→ Directions: In the data, extract each line that holds the string "notifying".

Segment Start: Information given

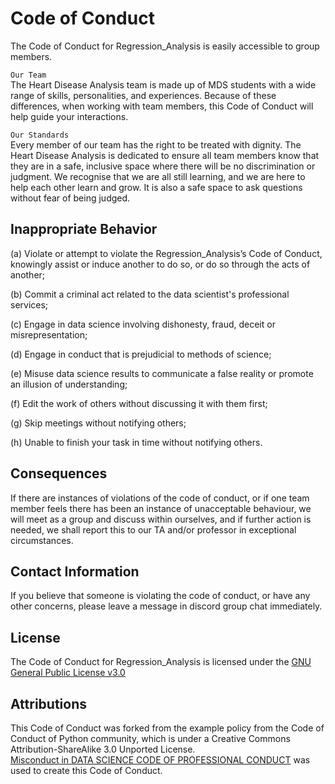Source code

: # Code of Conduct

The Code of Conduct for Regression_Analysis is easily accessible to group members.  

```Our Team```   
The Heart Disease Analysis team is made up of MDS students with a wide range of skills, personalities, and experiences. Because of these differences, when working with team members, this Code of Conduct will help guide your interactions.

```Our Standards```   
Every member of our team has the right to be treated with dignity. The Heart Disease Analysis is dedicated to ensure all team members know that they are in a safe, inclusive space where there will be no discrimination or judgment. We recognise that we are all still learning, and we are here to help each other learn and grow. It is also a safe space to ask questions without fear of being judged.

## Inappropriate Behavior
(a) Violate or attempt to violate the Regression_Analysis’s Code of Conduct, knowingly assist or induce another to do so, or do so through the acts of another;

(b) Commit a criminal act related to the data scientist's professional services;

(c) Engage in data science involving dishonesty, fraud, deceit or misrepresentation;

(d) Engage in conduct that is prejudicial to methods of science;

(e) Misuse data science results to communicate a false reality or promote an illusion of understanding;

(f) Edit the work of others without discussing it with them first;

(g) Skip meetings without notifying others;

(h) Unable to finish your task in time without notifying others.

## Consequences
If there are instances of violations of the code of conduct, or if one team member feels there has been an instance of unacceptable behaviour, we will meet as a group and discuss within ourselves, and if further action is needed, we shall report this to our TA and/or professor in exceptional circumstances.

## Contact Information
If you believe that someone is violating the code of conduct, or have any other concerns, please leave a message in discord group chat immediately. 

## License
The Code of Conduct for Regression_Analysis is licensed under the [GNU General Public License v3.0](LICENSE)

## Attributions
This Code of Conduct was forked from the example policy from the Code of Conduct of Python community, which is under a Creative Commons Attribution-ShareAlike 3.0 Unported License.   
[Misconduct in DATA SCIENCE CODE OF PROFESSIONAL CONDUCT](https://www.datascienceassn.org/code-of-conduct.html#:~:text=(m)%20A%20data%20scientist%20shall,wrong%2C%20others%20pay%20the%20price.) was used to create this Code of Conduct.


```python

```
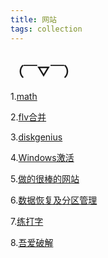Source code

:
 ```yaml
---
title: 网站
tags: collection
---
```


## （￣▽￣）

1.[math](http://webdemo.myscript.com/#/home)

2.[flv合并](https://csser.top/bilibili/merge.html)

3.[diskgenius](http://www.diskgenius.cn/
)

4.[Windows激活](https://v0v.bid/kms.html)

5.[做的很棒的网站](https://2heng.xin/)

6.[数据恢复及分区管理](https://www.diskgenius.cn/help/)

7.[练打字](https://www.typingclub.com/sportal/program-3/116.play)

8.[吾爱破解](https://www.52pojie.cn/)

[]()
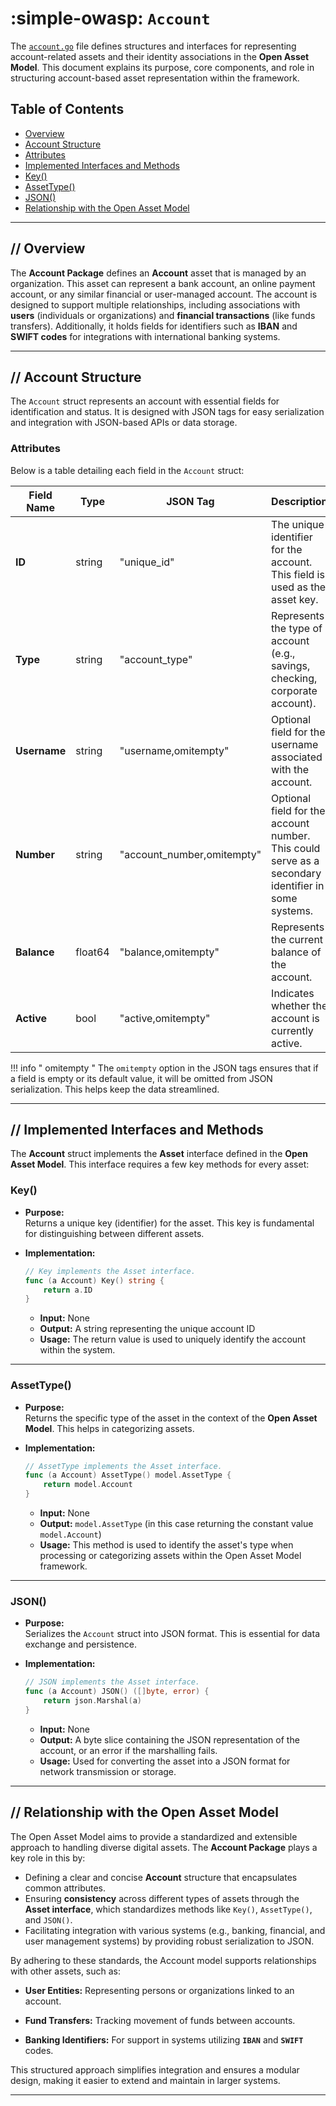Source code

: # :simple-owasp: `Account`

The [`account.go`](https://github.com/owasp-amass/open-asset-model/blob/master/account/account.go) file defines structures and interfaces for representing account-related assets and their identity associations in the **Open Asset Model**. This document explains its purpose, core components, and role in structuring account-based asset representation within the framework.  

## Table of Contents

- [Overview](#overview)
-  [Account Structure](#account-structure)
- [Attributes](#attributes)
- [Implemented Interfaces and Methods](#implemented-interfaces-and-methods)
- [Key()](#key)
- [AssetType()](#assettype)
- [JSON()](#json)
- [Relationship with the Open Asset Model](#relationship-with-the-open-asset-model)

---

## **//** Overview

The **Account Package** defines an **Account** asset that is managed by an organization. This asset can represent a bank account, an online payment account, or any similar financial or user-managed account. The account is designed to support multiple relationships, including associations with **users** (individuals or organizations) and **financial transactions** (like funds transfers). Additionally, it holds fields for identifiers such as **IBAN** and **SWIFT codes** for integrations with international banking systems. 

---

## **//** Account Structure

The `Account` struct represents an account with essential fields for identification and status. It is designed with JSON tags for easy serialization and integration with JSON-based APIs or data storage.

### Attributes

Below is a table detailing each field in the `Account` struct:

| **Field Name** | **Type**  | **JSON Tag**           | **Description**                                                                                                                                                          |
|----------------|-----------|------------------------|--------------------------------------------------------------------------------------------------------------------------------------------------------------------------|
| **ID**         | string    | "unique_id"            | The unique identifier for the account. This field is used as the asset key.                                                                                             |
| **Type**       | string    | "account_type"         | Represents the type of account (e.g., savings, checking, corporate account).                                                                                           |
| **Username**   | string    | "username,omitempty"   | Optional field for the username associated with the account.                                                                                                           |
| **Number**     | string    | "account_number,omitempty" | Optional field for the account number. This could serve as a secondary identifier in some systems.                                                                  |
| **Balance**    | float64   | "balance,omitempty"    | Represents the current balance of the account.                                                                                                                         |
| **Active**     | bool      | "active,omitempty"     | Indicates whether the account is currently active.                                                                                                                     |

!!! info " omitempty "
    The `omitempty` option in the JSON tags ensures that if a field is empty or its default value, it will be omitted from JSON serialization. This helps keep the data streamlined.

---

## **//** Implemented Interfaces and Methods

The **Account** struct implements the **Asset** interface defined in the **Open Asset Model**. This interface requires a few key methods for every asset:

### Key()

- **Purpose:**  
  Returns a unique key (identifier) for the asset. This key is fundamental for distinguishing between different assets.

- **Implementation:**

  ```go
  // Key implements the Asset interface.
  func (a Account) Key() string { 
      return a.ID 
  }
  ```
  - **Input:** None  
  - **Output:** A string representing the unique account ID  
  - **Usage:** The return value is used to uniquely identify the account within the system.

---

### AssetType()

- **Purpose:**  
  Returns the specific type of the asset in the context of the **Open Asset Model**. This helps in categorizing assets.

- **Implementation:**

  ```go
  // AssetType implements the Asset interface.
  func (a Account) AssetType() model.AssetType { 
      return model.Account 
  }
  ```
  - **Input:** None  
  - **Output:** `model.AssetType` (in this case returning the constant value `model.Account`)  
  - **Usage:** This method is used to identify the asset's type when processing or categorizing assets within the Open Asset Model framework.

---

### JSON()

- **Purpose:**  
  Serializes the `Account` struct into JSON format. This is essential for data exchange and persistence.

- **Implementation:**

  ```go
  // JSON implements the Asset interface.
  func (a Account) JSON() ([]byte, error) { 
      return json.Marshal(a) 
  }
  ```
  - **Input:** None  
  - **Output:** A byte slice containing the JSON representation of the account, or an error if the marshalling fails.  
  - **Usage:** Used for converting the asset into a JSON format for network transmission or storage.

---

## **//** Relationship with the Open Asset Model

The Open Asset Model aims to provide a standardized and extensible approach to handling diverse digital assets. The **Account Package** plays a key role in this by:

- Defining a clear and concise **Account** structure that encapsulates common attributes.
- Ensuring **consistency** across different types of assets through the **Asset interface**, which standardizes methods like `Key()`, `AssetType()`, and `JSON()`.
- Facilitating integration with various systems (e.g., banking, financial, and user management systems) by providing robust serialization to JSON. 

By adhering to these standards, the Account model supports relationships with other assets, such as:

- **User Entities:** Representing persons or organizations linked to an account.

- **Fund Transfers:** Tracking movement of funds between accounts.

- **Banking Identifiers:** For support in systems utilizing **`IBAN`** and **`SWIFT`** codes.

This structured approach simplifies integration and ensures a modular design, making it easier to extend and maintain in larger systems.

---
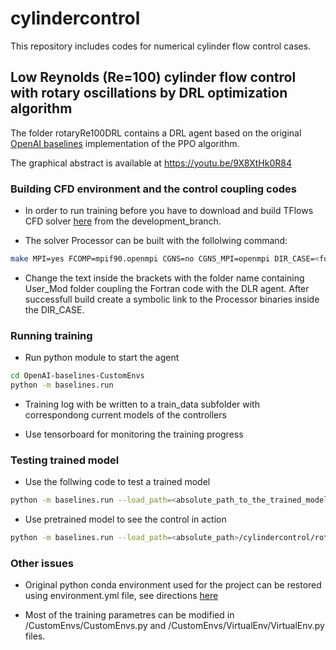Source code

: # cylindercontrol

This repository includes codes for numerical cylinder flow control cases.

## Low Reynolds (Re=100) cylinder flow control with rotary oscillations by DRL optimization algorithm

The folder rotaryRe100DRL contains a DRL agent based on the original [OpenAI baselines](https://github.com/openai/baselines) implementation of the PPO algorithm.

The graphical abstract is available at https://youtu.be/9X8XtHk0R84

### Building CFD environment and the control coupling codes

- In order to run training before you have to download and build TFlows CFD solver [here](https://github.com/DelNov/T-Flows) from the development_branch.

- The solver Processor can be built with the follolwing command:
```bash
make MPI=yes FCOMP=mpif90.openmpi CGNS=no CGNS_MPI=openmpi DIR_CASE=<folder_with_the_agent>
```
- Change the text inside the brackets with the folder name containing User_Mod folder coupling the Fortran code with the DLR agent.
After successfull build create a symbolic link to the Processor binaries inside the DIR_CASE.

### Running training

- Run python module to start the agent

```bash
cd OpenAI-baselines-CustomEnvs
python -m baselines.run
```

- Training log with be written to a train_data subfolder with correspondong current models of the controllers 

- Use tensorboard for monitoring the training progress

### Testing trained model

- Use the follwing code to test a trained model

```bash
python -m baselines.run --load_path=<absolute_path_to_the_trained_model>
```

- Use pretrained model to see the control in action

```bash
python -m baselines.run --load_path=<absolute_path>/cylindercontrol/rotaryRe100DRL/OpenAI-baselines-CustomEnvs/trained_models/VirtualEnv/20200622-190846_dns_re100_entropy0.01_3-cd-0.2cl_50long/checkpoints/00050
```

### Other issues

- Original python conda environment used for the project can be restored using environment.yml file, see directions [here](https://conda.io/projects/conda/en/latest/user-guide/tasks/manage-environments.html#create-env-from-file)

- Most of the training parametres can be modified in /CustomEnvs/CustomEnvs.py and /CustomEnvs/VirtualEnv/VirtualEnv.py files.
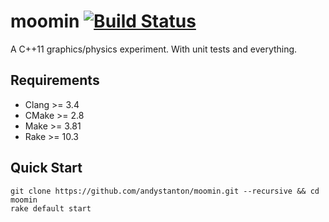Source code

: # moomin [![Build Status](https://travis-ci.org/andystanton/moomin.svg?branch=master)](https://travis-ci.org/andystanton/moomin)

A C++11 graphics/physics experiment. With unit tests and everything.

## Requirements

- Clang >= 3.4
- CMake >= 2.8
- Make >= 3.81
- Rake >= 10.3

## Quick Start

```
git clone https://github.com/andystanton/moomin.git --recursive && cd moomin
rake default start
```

Segment End: Information given

→ Result of the task:
(g) Skip meetings without notifying others;
(h) Unable to finish your task in time without notifying others.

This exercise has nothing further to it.